**What is being asked**
The records are to be repeated exactly, and any images in them are to be dropped.

(Records drawn from a dataset)

------------------------------------------------

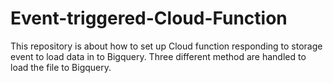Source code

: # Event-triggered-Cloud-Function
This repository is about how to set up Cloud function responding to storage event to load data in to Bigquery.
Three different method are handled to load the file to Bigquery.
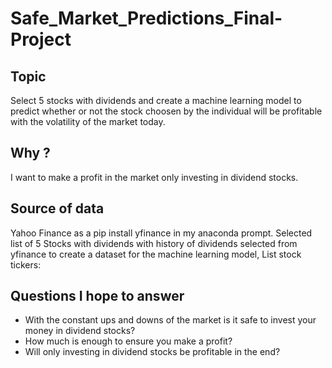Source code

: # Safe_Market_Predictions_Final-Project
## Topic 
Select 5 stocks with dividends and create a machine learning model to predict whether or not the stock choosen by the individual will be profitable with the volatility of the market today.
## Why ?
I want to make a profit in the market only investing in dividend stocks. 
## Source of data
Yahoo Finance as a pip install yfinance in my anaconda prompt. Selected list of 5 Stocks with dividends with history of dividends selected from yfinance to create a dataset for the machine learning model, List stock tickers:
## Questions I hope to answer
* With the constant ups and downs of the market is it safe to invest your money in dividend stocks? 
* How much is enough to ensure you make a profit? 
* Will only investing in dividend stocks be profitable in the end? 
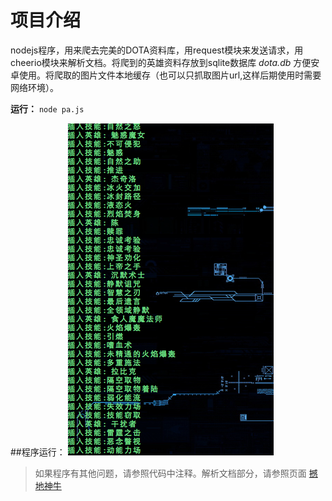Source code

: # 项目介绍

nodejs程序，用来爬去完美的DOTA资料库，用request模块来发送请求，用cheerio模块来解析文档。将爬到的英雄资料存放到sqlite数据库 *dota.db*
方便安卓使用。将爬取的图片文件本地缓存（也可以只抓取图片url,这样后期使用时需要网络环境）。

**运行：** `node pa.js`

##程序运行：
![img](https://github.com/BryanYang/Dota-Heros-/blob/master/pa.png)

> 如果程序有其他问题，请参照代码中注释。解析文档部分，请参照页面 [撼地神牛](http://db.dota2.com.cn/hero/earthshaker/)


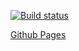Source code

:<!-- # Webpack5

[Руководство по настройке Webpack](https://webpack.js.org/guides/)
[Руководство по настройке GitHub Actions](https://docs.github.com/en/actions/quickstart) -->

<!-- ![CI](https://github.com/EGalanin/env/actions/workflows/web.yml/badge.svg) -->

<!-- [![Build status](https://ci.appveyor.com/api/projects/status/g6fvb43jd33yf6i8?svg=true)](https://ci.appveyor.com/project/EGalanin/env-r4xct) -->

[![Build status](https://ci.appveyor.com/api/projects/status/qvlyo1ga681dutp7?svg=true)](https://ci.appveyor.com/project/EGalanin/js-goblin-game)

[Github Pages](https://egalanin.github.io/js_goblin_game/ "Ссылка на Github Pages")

------------------------------------------------

**Exercise output**
Source code

: # Event-triggered-Cloud-Function
This repository is about how to set up Cloud function responding to storage event to load data in to Bigquery.
Three different method are handled to load the file to Bigquery.
Source code

: # Safe_Market_Predictions_Final-Project
## Topic 
Select 5 stocks with dividends and create a machine learning model to predict whether or not the stock choosen by the individual will be profitable with the volatility of the market today.
## Why ?
I want to make a profit in the market only investing in dividend stocks. 
## Source of data
Yahoo Finance as a pip install yfinance in my anaconda prompt. Selected list of 5 Stocks with dividends with history of dividends selected from yfinance to create a dataset for the machine learning model, List stock tickers:
## Questions I hope to answer
* With the constant ups and downs of the market is it safe to invest your money in dividend stocks? 
* How much is enough to ensure you make a profit? 
* Will only investing in dividend stocks be profitable in the end? 
Source code

: # 项目介绍

nodejs程序，用来爬去完美的DOTA资料库，用request模块来发送请求，用cheerio模块来解析文档。将爬到的英雄资料存放到sqlite数据库 *dota.db*
方便安卓使用。将爬取的图片文件本地缓存（也可以只抓取图片url,这样后期使用时需要网络环境）。

**运行：** `node pa.js`

##程序运行：
![img](https://github.com/BryanYang/Dota-Heros-/blob/master/pa.png)

> 如果程序有其他问题，请参照代码中注释。解析文档部分，请参照页面 [撼地神牛](http://db.dota2.com.cn/hero/earthshaker/)


Source code

:<!-- # Webpack5

[Руководство по настройке Webpack](https://webpack.js.org/guides/)
[Руководство по настройке GitHub Actions](https://docs.github.com/en/actions/quickstart) -->

<!-- ![CI](https://github.com/EGalanin/env/actions/workflows/web.yml/badge.svg) -->

<!-- [![Build status](https://ci.appveyor.com/api/projects/status/g6fvb43jd33yf6i8?svg=true)](https://ci.appveyor.com/project/EGalanin/env-r4xct) -->

[![Build status](https://ci.appveyor.com/api/projects/status/qvlyo1ga681dutp7?svg=true)](https://ci.appveyor.com/project/EGalanin/js-goblin-game)

[Github Pages](https://egalanin.github.io/js_goblin_game/ "Ссылка на Github Pages")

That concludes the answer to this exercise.